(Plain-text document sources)

★ ★ ★ ★

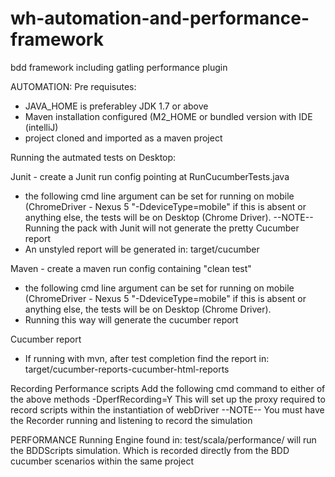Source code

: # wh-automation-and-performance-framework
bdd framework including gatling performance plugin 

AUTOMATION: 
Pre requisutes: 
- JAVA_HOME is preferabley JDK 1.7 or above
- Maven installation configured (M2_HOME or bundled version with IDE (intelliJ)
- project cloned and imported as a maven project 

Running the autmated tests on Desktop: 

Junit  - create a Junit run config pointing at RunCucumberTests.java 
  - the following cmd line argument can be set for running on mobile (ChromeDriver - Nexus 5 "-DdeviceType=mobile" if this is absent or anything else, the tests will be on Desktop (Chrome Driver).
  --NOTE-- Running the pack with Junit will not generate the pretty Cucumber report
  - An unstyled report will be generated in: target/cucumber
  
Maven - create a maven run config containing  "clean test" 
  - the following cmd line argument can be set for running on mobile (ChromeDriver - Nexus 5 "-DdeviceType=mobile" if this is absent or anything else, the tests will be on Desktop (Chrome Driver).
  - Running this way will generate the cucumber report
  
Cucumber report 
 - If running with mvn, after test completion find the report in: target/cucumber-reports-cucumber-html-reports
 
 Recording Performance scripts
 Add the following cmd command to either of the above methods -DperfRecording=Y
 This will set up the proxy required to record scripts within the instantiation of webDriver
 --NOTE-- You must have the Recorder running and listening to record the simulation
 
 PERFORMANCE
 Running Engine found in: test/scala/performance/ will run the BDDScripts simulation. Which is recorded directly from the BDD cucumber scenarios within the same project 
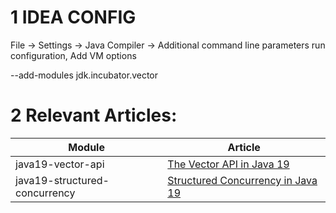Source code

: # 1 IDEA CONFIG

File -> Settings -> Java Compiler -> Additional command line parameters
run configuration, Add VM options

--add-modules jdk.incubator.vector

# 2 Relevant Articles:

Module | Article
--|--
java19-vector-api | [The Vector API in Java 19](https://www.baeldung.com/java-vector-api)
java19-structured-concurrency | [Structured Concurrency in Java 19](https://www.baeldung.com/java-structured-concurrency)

★ ★ ★ ★

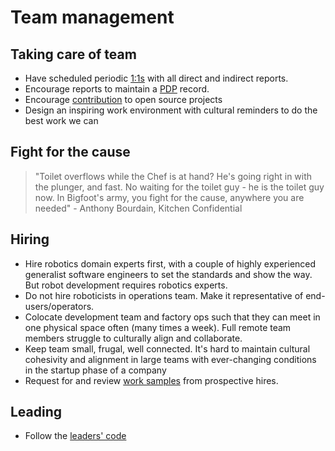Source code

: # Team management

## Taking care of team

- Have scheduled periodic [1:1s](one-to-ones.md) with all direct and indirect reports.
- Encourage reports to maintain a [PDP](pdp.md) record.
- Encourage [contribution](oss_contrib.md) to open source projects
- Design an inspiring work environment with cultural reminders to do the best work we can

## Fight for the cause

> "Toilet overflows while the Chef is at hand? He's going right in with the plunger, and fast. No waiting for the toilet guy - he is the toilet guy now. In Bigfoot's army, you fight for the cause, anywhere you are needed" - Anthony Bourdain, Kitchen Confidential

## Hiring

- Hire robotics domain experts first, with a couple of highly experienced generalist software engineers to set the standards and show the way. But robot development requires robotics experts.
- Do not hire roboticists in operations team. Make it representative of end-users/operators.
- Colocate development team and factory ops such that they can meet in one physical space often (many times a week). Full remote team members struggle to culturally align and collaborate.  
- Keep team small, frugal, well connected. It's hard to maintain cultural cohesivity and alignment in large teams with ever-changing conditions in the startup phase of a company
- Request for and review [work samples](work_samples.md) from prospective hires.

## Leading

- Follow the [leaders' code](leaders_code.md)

★ ★ ★ ★

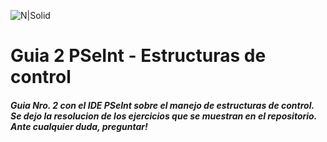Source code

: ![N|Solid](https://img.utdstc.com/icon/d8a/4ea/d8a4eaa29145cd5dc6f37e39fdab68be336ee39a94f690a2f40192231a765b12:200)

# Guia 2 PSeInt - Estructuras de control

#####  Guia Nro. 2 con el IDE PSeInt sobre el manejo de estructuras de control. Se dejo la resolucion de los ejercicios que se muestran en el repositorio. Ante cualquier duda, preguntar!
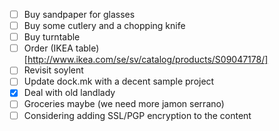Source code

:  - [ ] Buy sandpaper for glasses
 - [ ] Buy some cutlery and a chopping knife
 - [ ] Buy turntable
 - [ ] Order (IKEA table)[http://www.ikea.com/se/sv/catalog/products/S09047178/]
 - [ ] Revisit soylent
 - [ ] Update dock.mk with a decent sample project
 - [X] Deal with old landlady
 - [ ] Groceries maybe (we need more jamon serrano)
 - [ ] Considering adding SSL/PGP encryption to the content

★ ★ ★ ★

Activity —
Nothing but the lines from the one with "Running Engine found" to the one with "java19-structured-concurrency | [Structured" above, both included, should be transcribed, exactly and without pictures.

Answer for this exercise —
 Running Engine found in: test/scala/performance/ will run the BDDScripts simulation. Which is recorded directly from the BDD cucumber scenarios within the same project 
Source code

: # 1 IDEA CONFIG

File -> Settings -> Java Compiler -> Additional command line parameters
run configuration, Add VM options

--add-modules jdk.incubator.vector

# 2 Relevant Articles:

Module | Article
--|--
java19-vector-api | [The Vector API in Java 19](https://www.baeldung.com/java-vector-api)
java19-structured-concurrency | [Structured Concurrency in Java 19](https://www.baeldung.com/java-structured-concurrency)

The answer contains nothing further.